Lack of judicial independence from political power is a problem that Portugal does not have, argues Van Dunem – Observer
The Minister of Justice defends this Friday that the lack of autonomy of the Public Ministry is facing the executive power “is a problem that Portugal does not have” and that a pandemic proved the importance of the rule of law to guarantee rights.
At the closing of the conference “Rule of Law in Europe”, organized by MEDEL – European Magistrates for Democracy and Liberties, which took place on Thursday and this Friday at the Catholic University of Portugal, in Lisbon, and during which much has been done. discussed the setbacks in judicial independence and prosecutors face political power in states like Poland and Hungary, Minister Francisca van Dunem defended that this lack of autonomy “is a problem that Portugal does not have”.
Francisca Van Dunem linked the rule of law to the safeguarding of fundamental rights, recalled that the Treaty on European Union enshrines the rule of law as a “fundamental value” of the Union, inseparable from democracy and fundamental rights that “can only be guaranteed if it is effective judicial protection is ensured, if the principle of equality is respected, if there is freedom of expression and debate, with independent and responsible media, and an active civil society”.
“The times we live in challenge us to reaffirm the importance of the rule of law”, said the minister, basing the impact on the Covid-19 pandemic not “relieving inequalities” or growth in hate speeches, xenophobia and discrimination, “ associated with issues of migration, minorities, security and crime”.
Van Dunem said that in the Portuguese case for the first time in democracy it was necessary to trigger the state of emergency for an “unfortunately, very long” period, during which “very demanding decisions” were taken to restrict rights, freedoms and guarantees, giving the courts “an essential role as guarantors of the Constitution and fundamental rights” in that period.
It is up to us all to defend the rule of law and the separation of powers and to promote a democratic culture and a humanist culture. Protecting, promoting and strengthening the rule of law is not only a duty of public institutions, but an imperative of citizenship”, said the minister.
Manuel Soares, president of the Association of Portuguese Judges (ASJP), underlined, in turn, that the values of the rule of law “are neither consensual nor irreversible” in Europe, noting that the cases of Poland and Hungary demonstrate how “the democracy contains within itself the destructive vices that can corrode it from within”.
“Everywhere there are aspiring dictators, disguised as democrats, waiting for the right opportunity to grab power,” said Manuel Soares, raising the importance of unionism and judicial associations in the independence of the independence of the judiciary, including in the “line of the front ”of the denunciation and call to action against attacks that independence in Poland and Hungary.
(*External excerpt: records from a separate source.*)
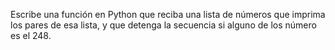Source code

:  Escribe una función en Python que reciba una lista de números que imprima los pares de esa lista, y que detenga la secuencia si alguno de los número es el 248.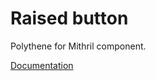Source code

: # Raised button

Polythene for Mithril component.

[Documentation](https://github.com/ArthurClemens/polythene/tree/master/docs/components/mithril/raised-button.md)
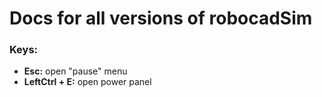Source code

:# Docs for all versions of robocadSim  
<h3> <strong>Keys:</strong> </h3>  
<ul>
  <li> <strong>Esc:</strong> open "pause" menu </li>  
  <li> <strong>LeftCtrl + E:</strong> open power panel </li>  
</ul>
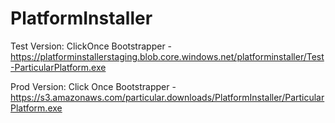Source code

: PlatformInstaller
=================

Test Version:
ClickOnce Bootstrapper - https://platforminstallerstaging.blob.core.windows.net/platforminstaller/Test-ParticularPlatform.exe

Prod Version:
Click Once Bootstrapper - https://s3.amazonaws.com/particular.downloads/PlatformInstaller/ParticularPlatform.exe
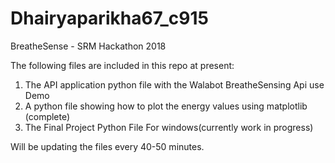 # Dhairyaparikha67_c915

BreatheSense - SRM Hackathon 2018

The following files are included in this repo at present:

1. The API application python file with the Walabot BreatheSensing Api use Demo
2. A python file showing how to plot the energy values using matplotlib (complete)
3. The Final Project Python File For windows(currently work in progress)

Will be updating the files every 40-50 minutes.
Manuel Soares criticized, therefore, that in Portugal this associativism is not seen as something “virtuous”, but rather “vicious”.
“In Portugal there are many people who demonize judicial associations as if it were an illegitimate excrescence, alien to sovereignty and democratic life, as if it were a subversive instrument of the judiciary to take political power by storm,” he said.
The president of the ASJP also referred to the jurisprudence of the Court of Justice of the European Union, which may bind all Member States to comply with the principles of the rule of law adopted in the European Union treaties, and to which all countries are linked when they “adhere to aging” to the Union.
Good news for the vitality of the European project and bad news for the impulses of populism that in several countries are planning to dismantle as a guarantee of the rule of law and judicial independence”, he defended.